Purpose: Traditional randomized controlled trials are widely accepted as the gold standard for estimating causal treatment effects. However, they have a significant limitation as strong preferences (or against) one treatment may influence outcomes and/or willingness to participate. To address this limitation, a doubly randomized preference trial (DRPT) has been proposed. We derived the incremental cost-effectiveness ratios (ICERs) for the treatment-preference effects for DRPTs.
Methods: In DRPT, participants are randomly assigned into a “choice” or “no-choice” arm. Participants can choose their preferred treatment (treatment A or B) in the “choice” arm; while in the “no-choice” arm, participants are again randomized into either treatment A or B. With data from a DRPT, the effects of treatment choices on outcomes can be estimated.

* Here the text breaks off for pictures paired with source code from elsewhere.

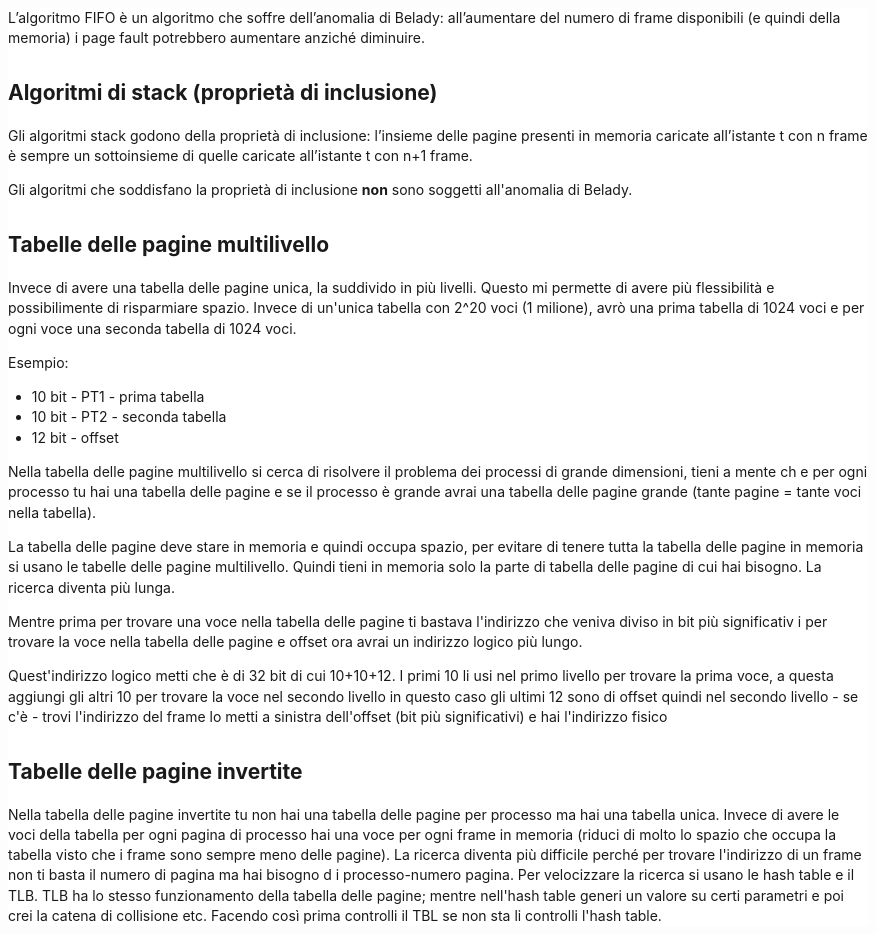L’algoritmo FIFO è un algoritmo che soffre dell’anomalia di Belady: all’aumentare del numero di frame disponibili (e quindi della memoria) i page fault potrebbero aumentare anziché diminuire.

## Algoritmi di stack (proprietà di inclusione)

Gli algoritmi stack godono della proprietà di inclusione: l’insieme delle pagine presenti in memoria caricate all’istante t con n frame è sempre un sottoinsieme di quelle caricate all’istante t con n+1 frame.

Gli algoritmi che soddisfano la proprietà di inclusione **non** sono soggetti all'anomalia di Belady.

## Tabelle delle pagine multilivello

Invece di avere una tabella delle pagine unica, la suddivido in più livelli. Questo mi permette di avere più flessibilità e possibilimente di risparmiare spazio. Invece di un'unica tabella con 2^20 voci (1 milione), avrò una prima tabella di 1024 voci e per ogni voce una seconda tabella di 1024 voci.

Esempio:

- 10 bit - PT1 - prima tabella
- 10 bit - PT2 - seconda tabella
- 12 bit - offset

Nella tabella delle pagine multilivello si cerca di risolvere il problema dei processi di grande dimensioni, tieni a mente ch e per ogni processo tu hai una tabella delle pagine e se il processo è grande avrai una tabella delle pagine grande (tante pagine = tante voci nella tabella).

La tabella delle pagine deve stare in memoria e quindi occupa spazio, per evitare di tenere tutta la tabella delle pagine in memoria si usano le tabelle delle pagine multilivello.
Quindi tieni in memoria solo la parte di tabella delle pagine di cui hai bisogno.
La ricerca diventa più lunga.

Mentre prima per trovare una voce nella tabella delle pagine ti bastava l'indirizzo che veniva diviso in bit più significativ i per trovare la voce nella tabella delle pagine e offset ora avrai un indirizzo logico più lungo.

Quest'indirizzo logico metti che è di 32 bit di cui 10+10+12. I primi 10 li usi nel primo livello per trovare la prima voce, a questa aggiungi gli altri 10 per trovare la voce nel secondo livello in questo caso gli ultimi 12 sono di offset quindi nel secondo livello - se c'è - trovi l'indirizzo del frame lo metti a sinistra dell'offset (bit più significativi) e hai l'indirizzo fisico

## Tabelle delle pagine invertite

Nella tabella delle pagine invertite tu non hai una tabella delle pagine per processo ma hai una tabella unica.
Invece di avere le voci della tabella per ogni pagina di processo hai una voce per ogni frame in memoria (riduci di molto lo spazio che occupa la tabella visto che i frame sono sempre meno delle pagine).
La ricerca diventa più difficile perché per trovare l'indirizzo di un frame non ti basta il numero di pagina ma hai bisogno d i processo-numero pagina.
Per velocizzare la ricerca si usano le hash table e il TLB.
TLB ha lo stesso funzionamento della tabella delle pagine; mentre nell'hash table generi un valore su certi parametri e poi crei la catena di collisione etc. Facendo così prima controlli il TBL se non sta li controlli l'hash table.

Results: ICER for the overall treatment-effect can be estimated (given treatment choice vs. given no-choice of treatment): ICEROverall_TPE = {(TPEA + TPEB)cost} / {(TPEA + TPEB)QALY}. ICER for the treatment-preference of treatment A (TPEA): ICERTPE_A = {(TPEA)cost} / {(TPEA)QALY}. ICER for the treatment-preference of treatment A (TPEB): ICERTPE_B = {(TPEB)cost} / {(TPEB)QALY}. Where, TPEA = {Π(1 - p)µA(A) - (1 - Π)pµB(A)} and TPEB = {(1 - Π)pµB(B) - Π(1 - p)µA(B)}. µA(A) and µB(B) are the estimated mean outcomes corresponding to patients who received their preferred treatment A and B in the choice arm, respectively. µB(A) and µA(B) are the estimated mean outcome corresponding to patients who receive treatment A and B but actually prefer treatment B and A, respectively. And µ can be the estimated mean cost or QALY outcome. Π is the estimated proportion of the population who prefer treatment A and (1 – Π) is the estimated proportion of the population who prefer treatment B. And p is the proportion of patients who are randomly assigned to treatment A, and (1 – p) is the proportion of those randomized to treatment B. Using data from a DRPT examining the treatment effect and treatment-preference effects between cognitive behavioral therapy (CBT) and pharmacotherapy with sertraline (SER), we estimated the ICERs for the overall treatment-preference effect, treatment-preference of CBT, and treatment preference of SER to be dominant, $22,494/QALY (less cost and less QALY), and $15,647/QALY, respectively.
Conclusion: ICER estimates for the effects of treatment choices in DRPT are established and can be used in cost-effectiveness studies.